Herzog, Werner, German film director You should look straight at a film; that’s the only way to see one. Film is not the art of scholars but of illiterates.

We are surrounded by worn-out images, and we deserve new ones. Perhaps I seek certain utopian things, space for human honor and respect, landscapes not yet offended, planets that do not exist yet, dreamed landscapes. Very few people seek these images today which correspond to the time we live, pictures that can make you understand yourself, your position today, our status of civilization. I am one of the ones who try to find those images.

Hillman, James, American archetypal psychologist Screened, watched stories are different because they enter imagination via perception, reinforcing the confusion between perceptual pictures and imaginative images. Pictures we perceive with our sense perception; images we imagine. Or, as Edward Casey puts it: an image is not a content that we see but a way in which we see.
Hitchcock, Alfred, British/American film director For me, the cinema is not a slice of life, but a piece of cake.
James, Clive, British critic All television ever did was shrink the demand for ordinary movies. The demand for extraordinary movies increased. If any one thing is wrong with the movie industry today, it is the unrelenting effort to astonish.
Jung, Carl, Swiss archetypal psychologist The cinema, like the detective story, makes it possible to experience without danger all the excitement, passion and desirousness which must be repressed in a humanitarian ordering of life.
Kael, Pauline, American film critic The words "Kiss Kiss Bang Bang," which I saw on an Italian movie poster, are perhaps the briefest statement imaginable of the basic appeal of movies. This appeal is what attracts us, and ultimately what makes us despair when we begin to understand how seldom movies are more than this.
Kafka, Franz, Austrian writer Of course [the cinema is] a marvelous toy. But I cannot bear it, because perhaps I am too "optical" by nature. I am an Eye-man. But the cinema disturbs one's vision. The speed of the movements and the rapid change of images forces men to look continually from one to another. Sight does not flood one's consciousness. The cinema involves putting the eye into uniform, where before it was naked. . . . Real life is only a reflection of the dreams of poets. The strings of the lines of modern poets are endless strips of celluloid.
Mc Carthy, Mary, American writer The immense popularity of American movies abroad demonstrates that Europe is the unfinished negative of which America is the proof.
Miller, Mark Crispin, American film and television scholar Today's movies offer no utopia, because, they say, everything you'd ever want is here on sale. The movies make this pitch first by concentrating on, and glamorizing, the closed sites of shopping and consumption: nice restaurants and luminous department stores, and the clean and roomy cell wherein the star keeps his or her posters, sweaters, jackets, copper pots, appliances. And the movie makes the pitch by packaging itself as a commodity. Like any smoke or Coke or fast-food burger, it is an item whose appeal fails to outlast the moment that it takes to suck it in.

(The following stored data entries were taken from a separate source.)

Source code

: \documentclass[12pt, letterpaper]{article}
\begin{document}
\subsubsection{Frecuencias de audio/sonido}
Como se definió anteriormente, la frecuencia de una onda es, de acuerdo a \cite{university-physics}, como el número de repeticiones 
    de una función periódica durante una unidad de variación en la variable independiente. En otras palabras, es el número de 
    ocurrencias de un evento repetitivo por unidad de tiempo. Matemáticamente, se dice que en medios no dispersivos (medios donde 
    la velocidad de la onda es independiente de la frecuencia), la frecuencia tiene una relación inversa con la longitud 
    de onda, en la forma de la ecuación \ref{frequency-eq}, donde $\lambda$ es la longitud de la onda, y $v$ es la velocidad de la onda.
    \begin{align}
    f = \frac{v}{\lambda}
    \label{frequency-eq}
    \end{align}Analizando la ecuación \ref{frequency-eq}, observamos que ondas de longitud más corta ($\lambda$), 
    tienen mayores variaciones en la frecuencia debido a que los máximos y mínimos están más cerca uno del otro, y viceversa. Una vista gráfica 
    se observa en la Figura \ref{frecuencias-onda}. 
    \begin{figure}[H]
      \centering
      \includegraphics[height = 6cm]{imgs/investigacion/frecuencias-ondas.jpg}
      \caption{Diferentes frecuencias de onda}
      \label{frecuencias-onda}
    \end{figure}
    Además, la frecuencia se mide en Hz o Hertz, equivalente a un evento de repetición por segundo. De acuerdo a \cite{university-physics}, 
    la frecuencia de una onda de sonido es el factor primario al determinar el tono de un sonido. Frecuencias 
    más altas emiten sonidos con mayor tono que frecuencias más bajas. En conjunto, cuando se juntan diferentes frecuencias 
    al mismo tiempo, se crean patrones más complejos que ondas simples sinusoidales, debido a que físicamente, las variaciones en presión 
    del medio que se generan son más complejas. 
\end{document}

And so going to the movies has become about as memorable as going to the airport. “Conceived and sold as product,” just like the many products that it sells, the movie passes right through you, leaving nothing in you but a vague, angry craving for another one. Today that craving is what keeps the movies going—and so they sell that kind of appetite, that infantile ravenousness, even as they offer you a daydream of your own tremendous strength.

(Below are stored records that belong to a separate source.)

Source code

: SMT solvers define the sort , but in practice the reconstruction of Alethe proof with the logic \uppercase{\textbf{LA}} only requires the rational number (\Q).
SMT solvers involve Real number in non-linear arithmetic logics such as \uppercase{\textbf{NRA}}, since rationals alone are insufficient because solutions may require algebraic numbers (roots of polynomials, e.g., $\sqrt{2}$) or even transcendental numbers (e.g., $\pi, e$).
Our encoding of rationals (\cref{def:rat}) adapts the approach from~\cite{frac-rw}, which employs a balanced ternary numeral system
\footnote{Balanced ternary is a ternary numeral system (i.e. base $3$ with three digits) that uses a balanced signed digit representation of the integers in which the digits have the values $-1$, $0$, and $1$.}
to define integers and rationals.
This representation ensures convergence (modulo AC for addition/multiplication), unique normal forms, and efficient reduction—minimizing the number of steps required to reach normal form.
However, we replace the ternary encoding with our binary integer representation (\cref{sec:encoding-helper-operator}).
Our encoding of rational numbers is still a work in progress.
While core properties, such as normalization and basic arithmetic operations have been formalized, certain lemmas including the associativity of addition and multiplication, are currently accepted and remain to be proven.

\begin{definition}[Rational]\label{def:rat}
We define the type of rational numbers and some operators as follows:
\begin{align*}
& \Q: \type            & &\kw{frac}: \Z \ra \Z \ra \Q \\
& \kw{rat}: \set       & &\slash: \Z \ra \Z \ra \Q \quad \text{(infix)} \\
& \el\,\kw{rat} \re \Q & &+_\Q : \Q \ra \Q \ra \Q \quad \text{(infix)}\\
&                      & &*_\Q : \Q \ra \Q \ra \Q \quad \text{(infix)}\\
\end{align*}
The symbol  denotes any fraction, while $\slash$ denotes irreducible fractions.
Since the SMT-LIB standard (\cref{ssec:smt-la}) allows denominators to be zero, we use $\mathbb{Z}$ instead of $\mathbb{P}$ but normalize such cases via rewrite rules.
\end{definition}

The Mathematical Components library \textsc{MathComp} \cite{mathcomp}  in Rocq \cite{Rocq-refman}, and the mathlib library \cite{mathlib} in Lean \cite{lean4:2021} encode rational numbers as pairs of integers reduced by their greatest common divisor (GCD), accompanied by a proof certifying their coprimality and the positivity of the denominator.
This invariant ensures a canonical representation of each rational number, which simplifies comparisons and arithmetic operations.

Munier, Roger, French film theorist Up to that time[of the first movie images] one said: the smoke is rising into the blue, the leaves are trembling; or the painting suggests such movements. In the cinema, however, the smoke itself is rising, the leaf really trembles: it declares itself as a leaf trembling in the wind. It is like a leaf that one encounters in nature and at the same time it is much more, from the moment when, in addition to being real, it is also, indeed primarily, a represented reality. If it were only a real leaf, it would wait for my observation in order to achieve  significance. Because it is represented, divided in two by the image, it is already signified, offered in itself as a leaf trembling in the wind. (90-91)

We try with our pathetic film syntax, with our editing and camera placement, to organize discourse or at least a view of the world. . . . it is always the world which has the last word. Forever opaque, it outlives the transparence of human speech. We have created machines and tools which no longer serve us but which serve a world that now commands us. (89)

A world complete without me which is present to me is the world of my immortality. This is the importance of film--and a danger. It takes my life as my haunting of the world, either because I left it unloved (the Flying Dutchman) or because I left unfinished  business (Hamlet). So there is reason for me to want the camera to deny the coherence of the world, its coherence as past: to deny that the world is complete without me. But there is equal reason to want it affirmed that the world is coherent without me. That is essential to what I want of immortality: nature's survival of me. It will mean that the present judgment upon me is not yet the last. (160)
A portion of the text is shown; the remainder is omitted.